• Your task:
Show every line in the entries below where the word "documentation" appears.

(Data entries)
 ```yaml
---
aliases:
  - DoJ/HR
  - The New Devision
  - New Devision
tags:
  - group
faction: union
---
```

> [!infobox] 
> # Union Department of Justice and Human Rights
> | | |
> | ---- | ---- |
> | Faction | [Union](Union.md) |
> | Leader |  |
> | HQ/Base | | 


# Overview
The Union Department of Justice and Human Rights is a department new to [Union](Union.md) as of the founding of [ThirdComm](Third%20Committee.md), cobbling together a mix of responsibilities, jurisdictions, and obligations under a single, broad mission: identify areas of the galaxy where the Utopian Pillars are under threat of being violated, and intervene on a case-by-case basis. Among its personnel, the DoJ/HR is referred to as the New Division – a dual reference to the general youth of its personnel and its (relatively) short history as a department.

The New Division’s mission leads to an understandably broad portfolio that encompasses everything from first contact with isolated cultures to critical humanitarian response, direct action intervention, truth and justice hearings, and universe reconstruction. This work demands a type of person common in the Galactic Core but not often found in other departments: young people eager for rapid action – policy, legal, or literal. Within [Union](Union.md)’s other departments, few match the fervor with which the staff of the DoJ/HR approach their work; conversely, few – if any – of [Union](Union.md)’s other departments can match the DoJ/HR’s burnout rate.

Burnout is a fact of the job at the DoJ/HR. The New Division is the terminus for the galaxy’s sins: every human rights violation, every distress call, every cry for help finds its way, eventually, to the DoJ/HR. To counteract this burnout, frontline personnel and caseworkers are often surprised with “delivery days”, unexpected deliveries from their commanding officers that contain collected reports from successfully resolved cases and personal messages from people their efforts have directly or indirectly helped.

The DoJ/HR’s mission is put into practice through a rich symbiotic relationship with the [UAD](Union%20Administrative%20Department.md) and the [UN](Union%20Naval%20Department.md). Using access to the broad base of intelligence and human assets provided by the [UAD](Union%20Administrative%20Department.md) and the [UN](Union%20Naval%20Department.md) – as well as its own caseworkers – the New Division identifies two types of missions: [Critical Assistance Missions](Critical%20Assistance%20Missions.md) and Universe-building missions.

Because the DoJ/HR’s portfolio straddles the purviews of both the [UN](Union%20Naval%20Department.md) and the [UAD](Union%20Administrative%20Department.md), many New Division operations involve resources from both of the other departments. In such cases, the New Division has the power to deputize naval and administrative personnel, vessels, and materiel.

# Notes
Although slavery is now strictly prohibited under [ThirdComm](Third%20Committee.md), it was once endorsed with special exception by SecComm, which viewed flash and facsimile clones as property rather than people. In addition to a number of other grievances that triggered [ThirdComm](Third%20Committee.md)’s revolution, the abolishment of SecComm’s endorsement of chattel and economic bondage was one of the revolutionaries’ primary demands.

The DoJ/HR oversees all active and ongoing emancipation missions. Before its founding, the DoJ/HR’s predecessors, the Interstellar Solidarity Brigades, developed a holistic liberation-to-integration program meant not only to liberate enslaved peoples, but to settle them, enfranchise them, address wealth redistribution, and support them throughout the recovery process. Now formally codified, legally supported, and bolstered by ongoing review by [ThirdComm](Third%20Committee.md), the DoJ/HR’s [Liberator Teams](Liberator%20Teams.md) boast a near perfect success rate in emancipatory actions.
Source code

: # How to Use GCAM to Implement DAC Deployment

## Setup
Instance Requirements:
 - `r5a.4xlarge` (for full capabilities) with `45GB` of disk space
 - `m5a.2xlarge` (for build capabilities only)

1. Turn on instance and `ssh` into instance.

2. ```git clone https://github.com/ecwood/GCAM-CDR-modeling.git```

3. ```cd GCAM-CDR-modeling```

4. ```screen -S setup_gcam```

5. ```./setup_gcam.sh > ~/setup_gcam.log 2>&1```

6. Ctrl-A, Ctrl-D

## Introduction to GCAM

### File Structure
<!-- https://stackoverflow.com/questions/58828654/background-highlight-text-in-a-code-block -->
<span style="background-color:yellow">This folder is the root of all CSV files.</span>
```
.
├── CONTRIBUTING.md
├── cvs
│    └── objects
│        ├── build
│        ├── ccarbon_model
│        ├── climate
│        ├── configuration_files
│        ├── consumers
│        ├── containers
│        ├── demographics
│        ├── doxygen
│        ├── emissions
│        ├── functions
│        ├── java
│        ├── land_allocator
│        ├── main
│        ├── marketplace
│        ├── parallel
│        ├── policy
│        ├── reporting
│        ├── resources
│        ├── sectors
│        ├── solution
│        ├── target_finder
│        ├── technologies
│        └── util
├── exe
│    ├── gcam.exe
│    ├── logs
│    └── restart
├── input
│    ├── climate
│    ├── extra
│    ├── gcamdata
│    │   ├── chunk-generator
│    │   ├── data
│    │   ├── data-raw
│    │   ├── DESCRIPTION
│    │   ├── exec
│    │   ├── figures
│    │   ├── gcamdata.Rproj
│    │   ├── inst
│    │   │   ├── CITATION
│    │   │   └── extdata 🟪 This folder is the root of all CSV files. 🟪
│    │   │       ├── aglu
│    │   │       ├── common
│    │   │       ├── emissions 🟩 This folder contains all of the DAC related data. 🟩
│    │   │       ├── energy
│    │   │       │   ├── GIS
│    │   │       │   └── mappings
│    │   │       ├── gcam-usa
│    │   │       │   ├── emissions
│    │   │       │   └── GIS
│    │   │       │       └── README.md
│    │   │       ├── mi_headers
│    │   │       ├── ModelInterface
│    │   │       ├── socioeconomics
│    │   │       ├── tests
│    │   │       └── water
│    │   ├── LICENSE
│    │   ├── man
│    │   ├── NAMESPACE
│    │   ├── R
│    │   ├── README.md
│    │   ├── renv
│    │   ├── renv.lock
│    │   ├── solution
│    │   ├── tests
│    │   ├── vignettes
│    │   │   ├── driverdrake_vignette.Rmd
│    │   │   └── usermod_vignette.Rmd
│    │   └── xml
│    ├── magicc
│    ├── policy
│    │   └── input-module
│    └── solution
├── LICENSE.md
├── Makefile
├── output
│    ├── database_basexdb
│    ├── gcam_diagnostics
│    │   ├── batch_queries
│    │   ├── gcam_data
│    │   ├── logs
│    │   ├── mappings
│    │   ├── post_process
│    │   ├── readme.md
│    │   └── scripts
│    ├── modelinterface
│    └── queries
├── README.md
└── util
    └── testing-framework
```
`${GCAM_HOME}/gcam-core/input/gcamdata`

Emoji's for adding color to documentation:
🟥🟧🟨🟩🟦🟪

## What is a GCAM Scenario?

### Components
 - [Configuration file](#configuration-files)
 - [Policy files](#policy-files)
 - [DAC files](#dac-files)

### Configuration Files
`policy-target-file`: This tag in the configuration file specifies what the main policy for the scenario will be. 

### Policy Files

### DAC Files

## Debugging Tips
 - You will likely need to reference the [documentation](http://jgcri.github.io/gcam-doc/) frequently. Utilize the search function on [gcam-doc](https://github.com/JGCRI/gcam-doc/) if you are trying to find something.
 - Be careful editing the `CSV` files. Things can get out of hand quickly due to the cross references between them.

• Answer to the exercise:
Emoji's for adding color to documentation:
 - You will likely need to reference the [documentation](http://jgcri.github.io/gcam-doc/) frequently. Utilize the search function on [gcam-doc](https://github.com/JGCRI/gcam-doc/) if you are trying to find something.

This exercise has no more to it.